GIVEN DATA section start

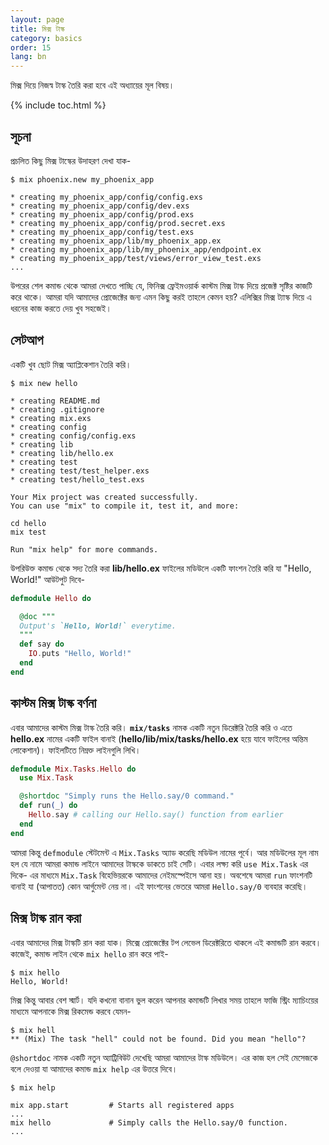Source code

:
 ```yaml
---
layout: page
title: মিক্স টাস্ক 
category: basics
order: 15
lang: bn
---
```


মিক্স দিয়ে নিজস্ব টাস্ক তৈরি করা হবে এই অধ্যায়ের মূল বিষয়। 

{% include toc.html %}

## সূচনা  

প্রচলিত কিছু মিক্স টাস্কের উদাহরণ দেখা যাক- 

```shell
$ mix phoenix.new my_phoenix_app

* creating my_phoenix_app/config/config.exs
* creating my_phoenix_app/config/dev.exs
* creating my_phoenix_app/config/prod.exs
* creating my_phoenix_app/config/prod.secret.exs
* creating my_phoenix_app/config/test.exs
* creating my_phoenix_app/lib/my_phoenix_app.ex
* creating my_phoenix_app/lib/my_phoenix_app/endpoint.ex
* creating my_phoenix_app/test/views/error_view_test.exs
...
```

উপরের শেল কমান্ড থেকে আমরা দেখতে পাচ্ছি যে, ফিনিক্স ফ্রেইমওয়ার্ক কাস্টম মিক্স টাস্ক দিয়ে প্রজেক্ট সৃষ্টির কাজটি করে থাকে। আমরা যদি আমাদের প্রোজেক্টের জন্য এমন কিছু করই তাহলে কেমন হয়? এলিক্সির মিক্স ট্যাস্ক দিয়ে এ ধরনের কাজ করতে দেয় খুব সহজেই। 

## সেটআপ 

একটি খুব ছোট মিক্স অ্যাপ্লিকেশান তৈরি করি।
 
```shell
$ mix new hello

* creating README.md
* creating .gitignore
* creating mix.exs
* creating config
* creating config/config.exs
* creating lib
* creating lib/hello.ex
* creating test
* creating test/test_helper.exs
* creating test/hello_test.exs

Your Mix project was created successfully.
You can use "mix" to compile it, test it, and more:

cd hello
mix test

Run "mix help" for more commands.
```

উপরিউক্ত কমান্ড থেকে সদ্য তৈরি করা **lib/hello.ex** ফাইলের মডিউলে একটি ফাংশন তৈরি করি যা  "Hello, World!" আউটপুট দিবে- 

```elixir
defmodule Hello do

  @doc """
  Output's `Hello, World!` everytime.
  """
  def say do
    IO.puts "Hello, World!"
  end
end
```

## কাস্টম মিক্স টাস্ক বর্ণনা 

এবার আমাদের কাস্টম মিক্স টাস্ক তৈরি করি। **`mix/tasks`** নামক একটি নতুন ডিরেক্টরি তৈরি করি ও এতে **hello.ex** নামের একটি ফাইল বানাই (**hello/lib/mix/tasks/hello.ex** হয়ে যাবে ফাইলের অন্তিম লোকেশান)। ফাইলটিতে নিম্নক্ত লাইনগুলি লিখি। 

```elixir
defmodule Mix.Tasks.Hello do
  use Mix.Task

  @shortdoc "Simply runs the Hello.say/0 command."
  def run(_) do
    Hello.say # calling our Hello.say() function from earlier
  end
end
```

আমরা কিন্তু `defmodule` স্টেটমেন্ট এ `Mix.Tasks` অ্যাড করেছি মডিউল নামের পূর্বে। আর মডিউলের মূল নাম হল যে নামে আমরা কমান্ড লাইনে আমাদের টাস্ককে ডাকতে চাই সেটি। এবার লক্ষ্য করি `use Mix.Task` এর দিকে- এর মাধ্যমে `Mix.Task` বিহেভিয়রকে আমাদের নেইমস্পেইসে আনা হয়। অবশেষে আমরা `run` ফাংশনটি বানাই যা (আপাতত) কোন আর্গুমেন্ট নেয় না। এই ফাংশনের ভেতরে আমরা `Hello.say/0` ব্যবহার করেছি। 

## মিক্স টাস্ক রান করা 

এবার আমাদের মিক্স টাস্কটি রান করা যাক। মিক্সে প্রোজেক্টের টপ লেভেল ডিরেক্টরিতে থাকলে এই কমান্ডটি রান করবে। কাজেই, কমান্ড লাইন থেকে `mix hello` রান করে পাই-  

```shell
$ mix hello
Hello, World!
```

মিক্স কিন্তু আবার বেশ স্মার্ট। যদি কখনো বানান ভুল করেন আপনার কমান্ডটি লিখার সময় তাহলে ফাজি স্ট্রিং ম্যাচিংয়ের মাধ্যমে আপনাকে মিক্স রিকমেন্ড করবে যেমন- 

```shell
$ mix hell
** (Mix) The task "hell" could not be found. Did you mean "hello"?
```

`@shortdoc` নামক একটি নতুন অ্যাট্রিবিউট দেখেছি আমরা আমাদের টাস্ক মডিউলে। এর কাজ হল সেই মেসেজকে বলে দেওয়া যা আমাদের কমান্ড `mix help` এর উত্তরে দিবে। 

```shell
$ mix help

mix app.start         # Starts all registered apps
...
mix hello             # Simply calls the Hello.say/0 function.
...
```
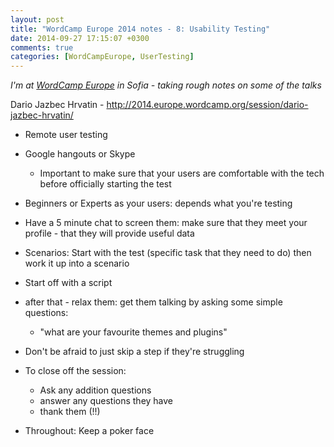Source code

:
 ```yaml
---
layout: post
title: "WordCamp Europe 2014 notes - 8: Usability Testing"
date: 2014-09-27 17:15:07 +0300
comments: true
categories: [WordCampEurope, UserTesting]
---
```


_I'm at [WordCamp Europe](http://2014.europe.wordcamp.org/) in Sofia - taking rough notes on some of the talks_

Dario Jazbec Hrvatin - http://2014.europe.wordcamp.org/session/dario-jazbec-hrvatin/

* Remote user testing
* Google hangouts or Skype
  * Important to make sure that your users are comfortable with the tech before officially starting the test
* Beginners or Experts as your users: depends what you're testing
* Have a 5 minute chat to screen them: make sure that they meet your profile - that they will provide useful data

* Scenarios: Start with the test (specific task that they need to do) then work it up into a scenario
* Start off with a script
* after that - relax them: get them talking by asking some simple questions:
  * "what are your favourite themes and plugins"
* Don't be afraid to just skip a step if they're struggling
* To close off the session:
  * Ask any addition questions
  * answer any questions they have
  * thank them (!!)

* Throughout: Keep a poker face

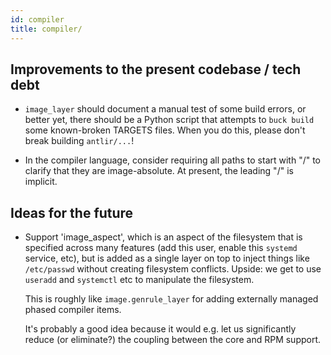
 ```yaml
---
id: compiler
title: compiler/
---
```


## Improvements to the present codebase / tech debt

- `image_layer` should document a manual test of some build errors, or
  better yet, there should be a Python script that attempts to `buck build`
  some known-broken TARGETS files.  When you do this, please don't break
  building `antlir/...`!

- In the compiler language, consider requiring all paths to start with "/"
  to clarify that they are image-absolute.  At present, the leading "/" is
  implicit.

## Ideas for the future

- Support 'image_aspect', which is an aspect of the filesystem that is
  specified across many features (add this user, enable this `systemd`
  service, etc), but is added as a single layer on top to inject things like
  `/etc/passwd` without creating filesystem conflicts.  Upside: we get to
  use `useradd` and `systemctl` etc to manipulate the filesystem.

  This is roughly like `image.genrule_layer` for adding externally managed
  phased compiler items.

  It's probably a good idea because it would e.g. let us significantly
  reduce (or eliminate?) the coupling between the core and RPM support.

GIVEN DATA section end

EXERCISE: From the records above, give again exactly the lines running from the line with "provide useful data" to the line with "To close off", inclusive.

COMPLETED EXERCISE:
* Have a 5 minute chat to screen them: make sure that they meet your profile - that they will provide useful data

* Scenarios: Start with the test (specific task that they need to do) then work it up into a scenario
* Start off with a script
* after that - relax them: get them talking by asking some simple questions:
  * "what are your favourite themes and plugins"
* Don't be afraid to just skip a step if they're struggling
* To close off the session:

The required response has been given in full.